■ **The task**: Wherever an image appears in the records, exclude it, and reproduce everything else exactly.

■ **Source data**:
%%

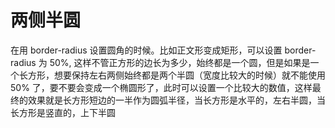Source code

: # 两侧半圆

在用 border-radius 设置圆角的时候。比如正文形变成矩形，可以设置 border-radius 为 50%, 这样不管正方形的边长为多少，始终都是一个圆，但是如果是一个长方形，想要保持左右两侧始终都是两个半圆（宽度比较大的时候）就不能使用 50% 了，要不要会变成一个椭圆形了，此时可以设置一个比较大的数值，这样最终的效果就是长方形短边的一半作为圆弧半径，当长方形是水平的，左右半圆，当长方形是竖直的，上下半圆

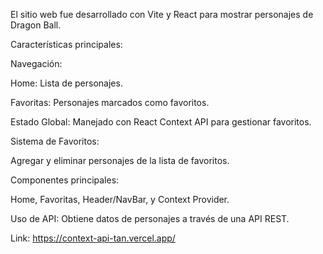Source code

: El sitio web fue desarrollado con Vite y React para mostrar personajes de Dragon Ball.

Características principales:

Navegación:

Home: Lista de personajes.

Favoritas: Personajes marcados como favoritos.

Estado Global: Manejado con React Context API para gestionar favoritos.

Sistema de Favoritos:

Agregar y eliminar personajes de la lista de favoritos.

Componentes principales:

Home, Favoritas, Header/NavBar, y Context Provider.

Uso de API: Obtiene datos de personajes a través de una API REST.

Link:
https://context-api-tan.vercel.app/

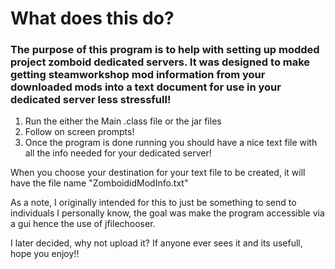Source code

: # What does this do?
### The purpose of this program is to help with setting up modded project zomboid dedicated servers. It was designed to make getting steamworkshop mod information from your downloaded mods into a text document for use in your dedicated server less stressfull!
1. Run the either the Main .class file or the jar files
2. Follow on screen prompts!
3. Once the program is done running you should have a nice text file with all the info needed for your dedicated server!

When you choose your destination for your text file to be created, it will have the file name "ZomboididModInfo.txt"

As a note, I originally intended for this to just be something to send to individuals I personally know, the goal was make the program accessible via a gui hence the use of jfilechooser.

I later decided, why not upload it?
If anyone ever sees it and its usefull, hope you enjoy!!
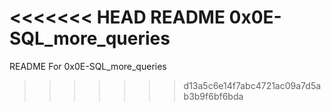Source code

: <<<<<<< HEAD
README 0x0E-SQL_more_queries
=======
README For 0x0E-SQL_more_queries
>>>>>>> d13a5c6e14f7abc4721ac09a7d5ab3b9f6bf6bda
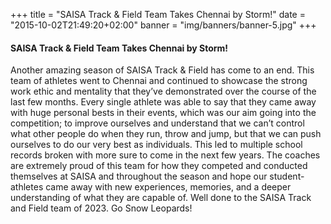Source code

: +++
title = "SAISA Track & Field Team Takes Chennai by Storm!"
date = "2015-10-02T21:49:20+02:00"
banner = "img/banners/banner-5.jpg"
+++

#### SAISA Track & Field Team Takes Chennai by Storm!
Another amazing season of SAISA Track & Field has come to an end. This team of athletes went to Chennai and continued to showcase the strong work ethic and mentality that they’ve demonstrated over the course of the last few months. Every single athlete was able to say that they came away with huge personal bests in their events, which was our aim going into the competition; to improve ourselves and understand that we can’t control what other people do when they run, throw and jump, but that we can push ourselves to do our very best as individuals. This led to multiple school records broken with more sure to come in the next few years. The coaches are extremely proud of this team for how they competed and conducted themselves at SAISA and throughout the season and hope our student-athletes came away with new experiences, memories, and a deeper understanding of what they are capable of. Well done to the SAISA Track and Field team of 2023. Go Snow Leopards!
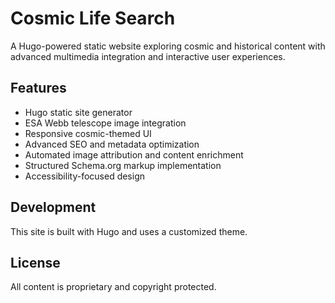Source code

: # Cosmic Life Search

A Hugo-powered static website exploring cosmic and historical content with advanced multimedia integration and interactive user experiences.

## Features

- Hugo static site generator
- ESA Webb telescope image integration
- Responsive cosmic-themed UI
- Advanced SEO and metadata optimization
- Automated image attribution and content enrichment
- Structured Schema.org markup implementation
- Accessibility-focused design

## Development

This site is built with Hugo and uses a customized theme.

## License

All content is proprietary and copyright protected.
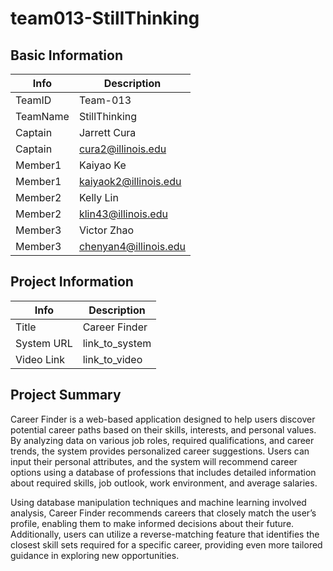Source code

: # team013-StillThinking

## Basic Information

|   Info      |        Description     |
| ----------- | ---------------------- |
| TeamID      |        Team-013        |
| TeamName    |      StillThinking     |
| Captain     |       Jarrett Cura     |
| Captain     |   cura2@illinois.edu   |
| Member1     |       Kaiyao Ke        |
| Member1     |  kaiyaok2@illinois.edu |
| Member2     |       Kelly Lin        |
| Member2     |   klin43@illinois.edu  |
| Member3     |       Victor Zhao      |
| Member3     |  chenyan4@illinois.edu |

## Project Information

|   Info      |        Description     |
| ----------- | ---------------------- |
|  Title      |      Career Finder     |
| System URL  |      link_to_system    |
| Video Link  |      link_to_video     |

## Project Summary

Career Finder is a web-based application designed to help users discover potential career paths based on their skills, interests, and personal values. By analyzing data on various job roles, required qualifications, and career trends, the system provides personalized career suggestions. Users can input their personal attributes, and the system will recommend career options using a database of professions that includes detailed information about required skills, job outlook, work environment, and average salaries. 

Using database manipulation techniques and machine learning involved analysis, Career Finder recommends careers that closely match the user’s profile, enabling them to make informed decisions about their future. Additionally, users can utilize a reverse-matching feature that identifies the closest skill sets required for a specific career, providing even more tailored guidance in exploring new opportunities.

%%

■ **Answer space**:
Source code

: # 两侧半圆

在用 border-radius 设置圆角的时候。比如正文形变成矩形，可以设置 border-radius 为 50%, 这样不管正方形的边长为多少，始终都是一个圆，但是如果是一个长方形，想要保持左右两侧始终都是两个半圆（宽度比较大的时候）就不能使用 50% 了，要不要会变成一个椭圆形了，此时可以设置一个比较大的数值，这样最终的效果就是长方形短边的一半作为圆弧半径，当长方形是水平的，左右半圆，当长方形是竖直的，上下半圆

Source code

: El sitio web fue desarrollado con Vite y React para mostrar personajes de Dragon Ball.

Características principales:

Navegación:

Home: Lista de personajes.

Favoritas: Personajes marcados como favoritos.

Estado Global: Manejado con React Context API para gestionar favoritos.

Sistema de Favoritos:

Agregar y eliminar personajes de la lista de favoritos.

Componentes principales:

Home, Favoritas, Header/NavBar, y Context Provider.

Uso de API: Obtiene datos de personajes a través de una API REST.

Link:
https://context-api-tan.vercel.app/

Source code

: # What does this do?
### The purpose of this program is to help with setting up modded project zomboid dedicated servers. It was designed to make getting steamworkshop mod information from your downloaded mods into a text document for use in your dedicated server less stressfull!
1. Run the either the Main .class file or the jar files
2. Follow on screen prompts!
3. Once the program is done running you should have a nice text file with all the info needed for your dedicated server!

When you choose your destination for your text file to be created, it will have the file name "ZomboididModInfo.txt"

As a note, I originally intended for this to just be something to send to individuals I personally know, the goal was make the program accessible via a gui hence the use of jfilechooser.

I later decided, why not upload it?
If anyone ever sees it and its usefull, hope you enjoy!!
Source code

: <<<<<<< HEAD
README 0x0E-SQL_more_queries
=======
README For 0x0E-SQL_more_queries
>>>>>>> d13a5c6e14f7abc4721ac09a7d5ab3b9f6bf6bda
Source code

: +++
title = "SAISA Track & Field Team Takes Chennai by Storm!"
date = "2015-10-02T21:49:20+02:00"
banner = "img/banners/banner-5.jpg"
+++

#### SAISA Track & Field Team Takes Chennai by Storm!
Another amazing season of SAISA Track & Field has come to an end. This team of athletes went to Chennai and continued to showcase the strong work ethic and mentality that they’ve demonstrated over the course of the last few months. Every single athlete was able to say that they came away with huge personal bests in their events, which was our aim going into the competition; to improve ourselves and understand that we can’t control what other people do when they run, throw and jump, but that we can push ourselves to do our very best as individuals. This led to multiple school records broken with more sure to come in the next few years. The coaches are extremely proud of this team for how they competed and conducted themselves at SAISA and throughout the season and hope our student-athletes came away with new experiences, memories, and a deeper understanding of what they are capable of. Well done to the SAISA Track and Field team of 2023. Go Snow Leopards!
Source code

: # Cosmic Life Search

A Hugo-powered static website exploring cosmic and historical content with advanced multimedia integration and interactive user experiences.

## Features

- Hugo static site generator
- ESA Webb telescope image integration
- Responsive cosmic-themed UI
- Advanced SEO and metadata optimization
- Automated image attribution and content enrichment
- Structured Schema.org markup implementation
- Accessibility-focused design

## Development

This site is built with Hugo and uses a customized theme.

## License

All content is proprietary and copyright protected.
Source code

: # team013-StillThinking

## Basic Information

|   Info      |        Description     |
| ----------- | ---------------------- |
| TeamID      |        Team-013        |
| TeamName    |      StillThinking     |
| Captain     |       Jarrett Cura     |
| Captain     |   cura2@illinois.edu   |
| Member1     |       Kaiyao Ke        |
| Member1     |  kaiyaok2@illinois.edu |
| Member2     |       Kelly Lin        |
| Member2     |   klin43@illinois.edu  |
| Member3     |       Victor Zhao      |
| Member3     |  chenyan4@illinois.edu |

## Project Information

|   Info      |        Description     |
| ----------- | ---------------------- |
|  Title      |      Career Finder     |
| System URL  |      link_to_system    |
| Video Link  |      link_to_video     |

## Project Summary

Career Finder is a web-based application designed to help users discover potential career paths based on their skills, interests, and personal values. By analyzing data on various job roles, required qualifications, and career trends, the system provides personalized career suggestions. Users can input their personal attributes, and the system will recommend career options using a database of professions that includes detailed information about required skills, job outlook, work environment, and average salaries. 

Using database manipulation techniques and machine learning involved analysis, Career Finder recommends careers that closely match the user’s profile, enabling them to make informed decisions about their future. Additionally, users can utilize a reverse-matching feature that identifies the closest skill sets required for a specific career, providing even more tailored guidance in exploring new opportunities.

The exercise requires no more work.